10

Is it possible to reduce the number of shards in ElasticSearch search engine once the index is created ?

I tried :

$ curl -XPUT 'localhost:9200/myindex/_settings' -d '{"index" : {"number_of_shards" : 3}}'

But it gives an error :

{"error":"ElasticsearchIllegalArgumentException[can't change the number of shards for an index]","status":400}
Fedir RYKHTIK
  • 9,844
  • 6
  • 58
  • 68

3 Answers3

2

This is no longer true, with 5.x you can shring the number of indexes to a whole fraction. For example from 12 you could go down to 1, 2, 3 or 6 (see the docs). But you must put it to read-only mode and naturally the shrinking process requires lots of IO.

NikoNyrh
  • 3,578
  • 2
  • 18
  • 32
1

No, it's not possible. You could change a lot of stuff - e.g. number of replicas for each shard, or many other index settings, but not the number of shards.

For more information - take a look here - http://www.elastic.co/guide/en/elasticsearch/reference/1.5/indices-update-settings.html

Mysterion
  • 9,050
  • 3
  • 30
  • 52
1

Ok.
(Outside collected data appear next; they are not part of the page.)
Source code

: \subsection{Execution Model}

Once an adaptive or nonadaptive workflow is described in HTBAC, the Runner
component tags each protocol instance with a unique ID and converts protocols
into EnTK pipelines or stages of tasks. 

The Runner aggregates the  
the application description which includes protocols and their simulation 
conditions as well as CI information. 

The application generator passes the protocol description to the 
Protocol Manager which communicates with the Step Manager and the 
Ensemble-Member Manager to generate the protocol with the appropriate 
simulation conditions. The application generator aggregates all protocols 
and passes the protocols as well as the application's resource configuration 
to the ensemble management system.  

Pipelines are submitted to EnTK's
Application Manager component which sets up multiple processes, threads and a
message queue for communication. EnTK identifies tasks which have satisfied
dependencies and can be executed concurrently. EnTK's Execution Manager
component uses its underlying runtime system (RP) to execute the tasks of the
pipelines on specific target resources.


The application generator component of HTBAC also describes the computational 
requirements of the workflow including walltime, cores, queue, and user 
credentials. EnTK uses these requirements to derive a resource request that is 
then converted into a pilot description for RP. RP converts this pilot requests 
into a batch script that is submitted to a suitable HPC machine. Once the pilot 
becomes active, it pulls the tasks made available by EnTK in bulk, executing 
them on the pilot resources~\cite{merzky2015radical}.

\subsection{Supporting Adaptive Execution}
Like @Mysterion said, it's not possible to change the number of shards with zero-downtime directly with an index update. But there is another way around.

You'll be needing to re-index your old index into an new index after creating it with the desired number of shards. (Like I said no zero-downtime)

For that you can use the Scroll Search API :

While a search request returns a single “page” of results, the scroll API can be used to retrieve large numbers of results (or even all results) from a single search request, in much the same way as you would use a cursor on a traditional database.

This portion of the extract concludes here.